Magazines offer advertisers far more than just print pages these days -- whether that's native ad units or co-sponsored parties -- but sway over editorial staffing remains, by and large, strictly forbidden.
A possible exception to this rule is gun publications, where it's not unheard of, according to The New York Times, for advertisers to exert outsized influence on some of these magazines.
"When writers stray from the party line promoting an absolutist view of an unfettered right to bear arms, their publications -- often under pressure from advertisers -- excommunicate them," Times reporter Ravi Somaiya wrote in a story published Sunday.

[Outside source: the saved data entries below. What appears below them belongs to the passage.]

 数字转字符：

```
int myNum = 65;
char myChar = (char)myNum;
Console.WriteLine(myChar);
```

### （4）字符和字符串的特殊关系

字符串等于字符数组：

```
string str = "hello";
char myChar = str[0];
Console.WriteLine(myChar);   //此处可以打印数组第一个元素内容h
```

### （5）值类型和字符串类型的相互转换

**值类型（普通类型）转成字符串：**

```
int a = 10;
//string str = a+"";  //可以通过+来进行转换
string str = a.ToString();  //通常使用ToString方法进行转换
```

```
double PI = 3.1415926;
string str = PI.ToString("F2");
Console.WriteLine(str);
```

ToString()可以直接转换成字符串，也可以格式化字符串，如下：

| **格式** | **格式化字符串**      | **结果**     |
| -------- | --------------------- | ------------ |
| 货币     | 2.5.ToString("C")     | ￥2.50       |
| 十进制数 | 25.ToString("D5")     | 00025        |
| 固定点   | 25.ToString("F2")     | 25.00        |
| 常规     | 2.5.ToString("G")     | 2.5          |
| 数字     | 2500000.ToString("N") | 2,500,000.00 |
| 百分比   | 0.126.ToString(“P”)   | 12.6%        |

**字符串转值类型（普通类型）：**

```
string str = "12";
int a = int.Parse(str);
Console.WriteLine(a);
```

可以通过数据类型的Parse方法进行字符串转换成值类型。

Dick Metcalf, former contributing editor at InterMedia Outdoor's Guns & Ammo magazine, claims to be one of the excommunicated. The Times interviewed Mr. Metcalf, who said that Guns & Ammo, under pressure from two major gun manufacturers, dismissed him after he wrote an op-ed calling for some gun control.

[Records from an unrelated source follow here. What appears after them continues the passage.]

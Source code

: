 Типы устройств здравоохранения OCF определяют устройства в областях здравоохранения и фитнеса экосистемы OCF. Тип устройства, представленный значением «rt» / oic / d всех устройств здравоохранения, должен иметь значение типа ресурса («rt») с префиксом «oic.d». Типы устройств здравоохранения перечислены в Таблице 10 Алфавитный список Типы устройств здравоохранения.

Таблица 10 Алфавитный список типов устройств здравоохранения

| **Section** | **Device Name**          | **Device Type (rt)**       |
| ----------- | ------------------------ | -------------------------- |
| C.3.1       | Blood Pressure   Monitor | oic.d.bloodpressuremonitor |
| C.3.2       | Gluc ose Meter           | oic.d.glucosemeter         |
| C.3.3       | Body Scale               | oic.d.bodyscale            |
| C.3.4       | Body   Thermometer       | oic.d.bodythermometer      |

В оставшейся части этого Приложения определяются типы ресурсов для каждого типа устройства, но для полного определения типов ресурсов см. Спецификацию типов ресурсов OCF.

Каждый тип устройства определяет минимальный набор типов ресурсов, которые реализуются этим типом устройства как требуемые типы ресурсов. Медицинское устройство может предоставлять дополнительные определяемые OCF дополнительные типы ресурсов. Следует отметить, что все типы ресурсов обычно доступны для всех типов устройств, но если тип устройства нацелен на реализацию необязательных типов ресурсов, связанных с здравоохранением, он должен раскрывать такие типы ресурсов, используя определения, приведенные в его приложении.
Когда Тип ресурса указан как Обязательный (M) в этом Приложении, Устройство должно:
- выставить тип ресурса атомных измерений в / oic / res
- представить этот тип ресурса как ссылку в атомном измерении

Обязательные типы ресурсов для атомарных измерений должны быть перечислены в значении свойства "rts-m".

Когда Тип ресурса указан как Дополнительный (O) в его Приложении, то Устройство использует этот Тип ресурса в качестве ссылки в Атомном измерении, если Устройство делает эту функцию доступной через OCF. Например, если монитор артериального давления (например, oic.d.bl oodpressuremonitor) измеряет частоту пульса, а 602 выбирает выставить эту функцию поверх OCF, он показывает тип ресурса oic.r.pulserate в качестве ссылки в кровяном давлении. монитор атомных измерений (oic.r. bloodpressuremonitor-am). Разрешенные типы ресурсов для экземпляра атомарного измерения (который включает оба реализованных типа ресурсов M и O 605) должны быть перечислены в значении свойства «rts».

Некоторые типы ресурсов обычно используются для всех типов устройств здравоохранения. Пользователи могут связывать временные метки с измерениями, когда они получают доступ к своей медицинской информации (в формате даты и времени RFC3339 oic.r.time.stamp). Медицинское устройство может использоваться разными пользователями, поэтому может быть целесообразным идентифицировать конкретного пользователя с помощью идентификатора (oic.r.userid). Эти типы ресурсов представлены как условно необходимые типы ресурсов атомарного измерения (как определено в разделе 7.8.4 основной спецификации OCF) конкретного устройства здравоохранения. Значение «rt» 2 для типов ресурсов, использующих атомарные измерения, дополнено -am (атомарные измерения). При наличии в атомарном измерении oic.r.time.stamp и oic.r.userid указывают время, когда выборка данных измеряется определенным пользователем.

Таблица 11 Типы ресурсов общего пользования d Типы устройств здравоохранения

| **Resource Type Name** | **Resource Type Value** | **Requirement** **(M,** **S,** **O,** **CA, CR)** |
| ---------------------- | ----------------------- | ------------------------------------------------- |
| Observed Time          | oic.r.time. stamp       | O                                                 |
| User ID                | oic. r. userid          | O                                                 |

As gun magazines reportedly bend over backwards for their advertisers, the consumer demand for them grows, with four of the five titles in InterMedia Outdoor's shooting group recording increases in paid and verified circulation through the first half of 2013, the most recent reporting period available from the Alliance for Audited Media, which tracks magazine and newspaper circulation.
The increases come as gun and ammunition sales are on the rise, with revenues expected to grow 20.2% in 2013 to $14.7 billion, according to an IBISWorld report. This growth is at least partly fueled by the tightening of gun laws, the report said, a phenomenon that has likely helped stoke consumer and advertiser interest for the magazines catering to gun enthusiasts.
"Traditionally, these magazines do better when gun owners feel their rights are being threatened," said Steve Cohn, editor-in-chief of Media Industry Newsletter.
Whether or not that's the case, InterMedia Outdoor's Shooting Group -- which includes titles Guns & Ammo, Handguns and Shotgun News -- saw readership climb. Handguns, for instance, recorded a 16% boost in circulation through June 30, 2013, according to AAM. Newsstand sales rose 34%.
At Guns & Ammo, circulation climbed 7%. Newsstand declined slightly -- 4% -- though it beat the industry's average drop in single-copy sales of 10% during that time.
Total circulation fell 1% across the magazine industry at large, according to AAM.
Other gun titles also saw circulation increases. For instance, American Rifleman, a magazine of the National Rifle Association, boosted its circulation 14%, according to AAM. America's 1st Freedom, another NRA title, recorded an 8% boost in circulation.
It's hard to say whether advertising in these titles has kept pace because the Publishers Information Bureau, which tracks magazines' print ad pages, does not monitor most gun publications. Media Industry Newsletter, another scorekeeper in the ad-pages game, monitors Guns & Ammo but not its sibling publications in InterMedia Outdoor's shooting group.
At Guns & Ammo, print ad pages increased nearly 3% in 2013, according to MIN, compared with the industry's 0.44% decline overall. The strong year for Guns & Ammo caps five years of growth in ad pages for the magazine. In 2012 alone, ad pages climbed a whopping 20%, MIN reported.
InterMedia Outdoors did not respond to Ad Age's requests for comment, though an editor at the magazine told the Times that "advertisers obviously always have power, and you always feel some pressure." He also said Guns & Ammo's editorial independence was "not at risk."
Mr. Metcalf's op-ed, which appeared in the December issue of Guns & Ammo, baffled and enraged readers, who took to the magazine's Facebook page to express their anger. In the op-ed, Mr. Metcalf argued that gun regulation does not equate to an infringement of the Second Amendment. "I don't think that requiring 16 hours of training to qualify for a concealed carry license is infringement in and of itself," he wrote.
Days after the op-ed was published, Mr. Metcalf was shown the door and the magazine's top editor, Jim Bequette, said he would retire early, handing the reins to Eric R. Poole, who oversaw InterMedia Outdoor's special interest publications, including Book of the AR-15.